Los nuevos objetivos letales del Ejército de Colombia sacuden las filas y reavivan viejos temores
Un nuevo conjunto de incentivos en el campo de batalla está remodelando la guerra de Colombia contra los grupos armados, presionando a los comandantes para “duplicar resultados” y atacar con certeza parcial. The New York Times y el periodista Nicholas Casey describen un ejército bajo presión—donde resurgen viejos traumas y los civiles pueden pagar el precio.

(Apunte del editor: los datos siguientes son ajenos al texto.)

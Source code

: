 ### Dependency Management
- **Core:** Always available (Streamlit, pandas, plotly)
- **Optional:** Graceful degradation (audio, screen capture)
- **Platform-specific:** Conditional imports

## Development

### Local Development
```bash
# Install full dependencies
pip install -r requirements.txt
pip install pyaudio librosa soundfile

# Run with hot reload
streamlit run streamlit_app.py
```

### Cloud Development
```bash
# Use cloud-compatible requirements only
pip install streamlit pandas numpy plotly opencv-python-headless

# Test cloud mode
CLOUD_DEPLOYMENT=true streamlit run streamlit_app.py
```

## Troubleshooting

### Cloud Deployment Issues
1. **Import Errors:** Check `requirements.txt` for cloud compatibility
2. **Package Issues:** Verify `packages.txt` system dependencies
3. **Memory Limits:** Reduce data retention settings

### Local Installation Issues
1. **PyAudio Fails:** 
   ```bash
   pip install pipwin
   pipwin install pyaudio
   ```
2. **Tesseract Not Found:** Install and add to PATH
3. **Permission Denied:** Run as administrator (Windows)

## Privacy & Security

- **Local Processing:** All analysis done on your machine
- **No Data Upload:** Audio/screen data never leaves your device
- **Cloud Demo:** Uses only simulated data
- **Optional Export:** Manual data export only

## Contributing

Vuelve la mentalidad de cuotas a los cuarteles
Dentro del Ejército colombiano, la frustración se ha convertido en aritmética. Órdenes escritas y entrevistas con altos oficiales reportadas por The New York Times y Nicholas Casey describen un clima de mando en el que las brigadas son evaluadas por una suma directa: la “aritmética” de muertes, capturas y rendiciones. Al inicio de este año, generales y coroneles fueron reunidos, recibieron formularios de compromiso titulados “Fijación de Metas 2019” y se les pidió firmar para un aumento de resultados. Los informes internos diarios comenzaron a registrar “Días Sin Combate”, y los comandantes eran reprendidos si sus unidades pasaban demasiado tiempo sin asaltos. El mensaje, según lo interpretaron los oficiales, no era simplemente ser efectivos—era ser visiblemente letales, con frecuencia y de manera medible.
El arquitecto de la directiva, el mayor general Nicacio Martínez Espinel, reconoció haber dado órdenes para “duplicar los resultados operacionales”, argumentando que “la amenaza criminal aumentó” y que mantener el ritmo anterior no cumpliría los objetivos nacionales. Sin embargo, en un país aún marcado por el escándalo de los “falsos positivos” de mediados de los 2000—cuando civiles fueron asesinados y presentados falsamente como guerrilleros para cumplir cuotas—cualquier regreso a la presión basada en resultados cae como un temblor bajo instituciones ya resquebrajadas. Oficiales le dijeron a Casey que el temor no es abstracto: temen que la lógica de los números esté erosionando nuevamente la disciplina de la contención.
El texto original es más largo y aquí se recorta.